It has, once again, been an awfully long time since I wrote with my finger in the dust of this blog. But I am spurred, maybe even galvanised, into sluggish response and pedestrian prose by Jeremy Noel-Tod's consistently entertaining blog, The Lyre. In a recent (yes, really quite recent) post he tasks me with explaining the connections between the long poem I published last summer,The Glass Bell, and Derrida's curious 1974 essay, Glas. Rumours of some devilish pact between the two texts seem to have been whizzing around, and I'd better acknowledge the truth of them. So here goes. The poem is divided into three sections,whose titles both reference a set of complications to do with utterance (glossalgia, glossolalia and glossoplegia), and develop the phonic axis between the ambiguities of 'glas' and 'gloss'. This sets up the basic terms of the poem's material operation. This becomes more emphatic in the third section where there is a consistent patterning of 'gl' throughout. The text itself derives from a rough acoustic translation of the top line (only) of the two columns of the Derrida source text, starting at the
beginning and leaving off somewhere round page 100. I used a November 2004 impression of the 1974 Galilée edition, chastely bound in paper wrappers, 24cm square, and printed for the most part in two columns of different font size, with occasional incursions from a third column in a smaller san-serif font. The poem bears no direct trace of the columnar voices, although Derrida's polyvocality is carried through or gestured towards at other levels. The first draft of the poem retained the order in which the lines were composed, but in later workings some of the poems altered their place in the sequence; as a result it is not directly possible to read my text back into Derrida's, although it could be done with a bit of effort and detective work. Occasionally, though, the practice of acoustic—or Rousellian—translation was sometimes varied by the direct translation of a word or phrase; and I sometimes took other liberties.

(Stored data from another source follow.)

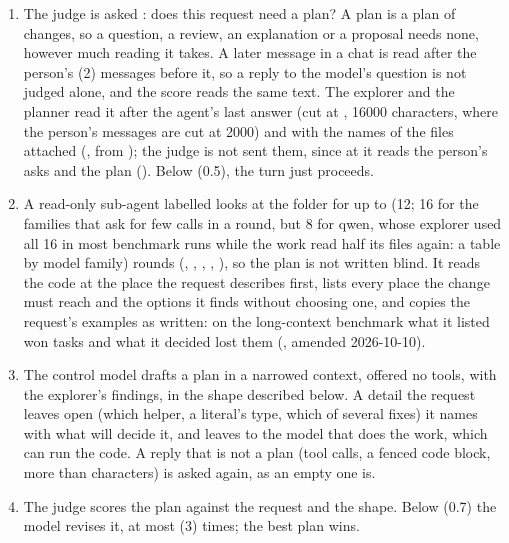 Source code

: \begin{enumerate}
  \item The judge is asked : does this request
    need a plan? A plan is a plan of changes, so a question, a review, an
    explanation or a proposal needs none, however much reading it takes.
    A later message in a chat is read after the person's
     (2) messages before it, so a reply to the
    model's question is not judged alone, and the score reads the same
    text. The explorer and the planner read it after the agent's last
    answer (cut at , 16000 characters, where the
    person's messages are cut at 2000) and with the names of the files attached
    (, from ); the judge
    is not sent them, since at  it reads the
    person's asks and the plan (). Below 
    (0.5), the turn just proceeds.
  \item A read-only sub-agent labelled  looks at the folder
    for up to  (12; 16 for the families that ask
    for few calls in a round, but 8 for qwen, whose explorer used all 16 in
    most benchmark runs while the work read half its files again: a table
    by model family) rounds (,
    , , ,
    ), so the plan is not
    written blind. It reads the code at the place the request describes
    first, lists every place the change must reach and the options it finds
    without choosing one, and copies the request's examples as written: on
    the long-context benchmark what it listed won tasks and what it decided
    lost them (, amended 2026-10-10).
  \item The control model drafts a plan in a narrowed context, offered no
    tools, with the explorer's findings, in the shape described below. A
    detail the request leaves open (which helper, a literal's type, which of
    several fixes) it names with what will decide it, and leaves to the model
    that does the work, which can run the code. A reply that is not a plan
    (tool calls, a fenced code block, more than 
    characters) is asked again, as an empty one is.
  \item The judge scores the plan against the request and the shape. Below
     (0.7) the model revises it, at most
     (3) times; the best plan wins.

\end{enumerate}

I'll explain a little of what I mean. The opening line of the first sequence, Glossalgia (which means a pain in the tongue), begins with a word selected because it can be both French and English. 'Chose' (simultaneously 'thing' in French and 'selected' in English) formally inaugurates the poem's procedure. It replaces 'du reste' in the opening of the first French line, which reads 'quoi du reste aujourd'hui, pour nous, ici, maintenant, // "ce qui est resté d'un Rembrandt déchiré en petits". 'Quoi' becomes 'wire'. The first two lines transform the French to read:
Chose wire today for news to see maintained
skies resisted down and more remembered cheer.
That should give some idea of how the first stages of the composition process worked. It got more complicated as the poem proceeded and other kinds of fluency, reference and allusion were required.One other thing. The two epigraphs, both attributed to J.D., come from Jacques Derrida and Jenny Diski, respectively.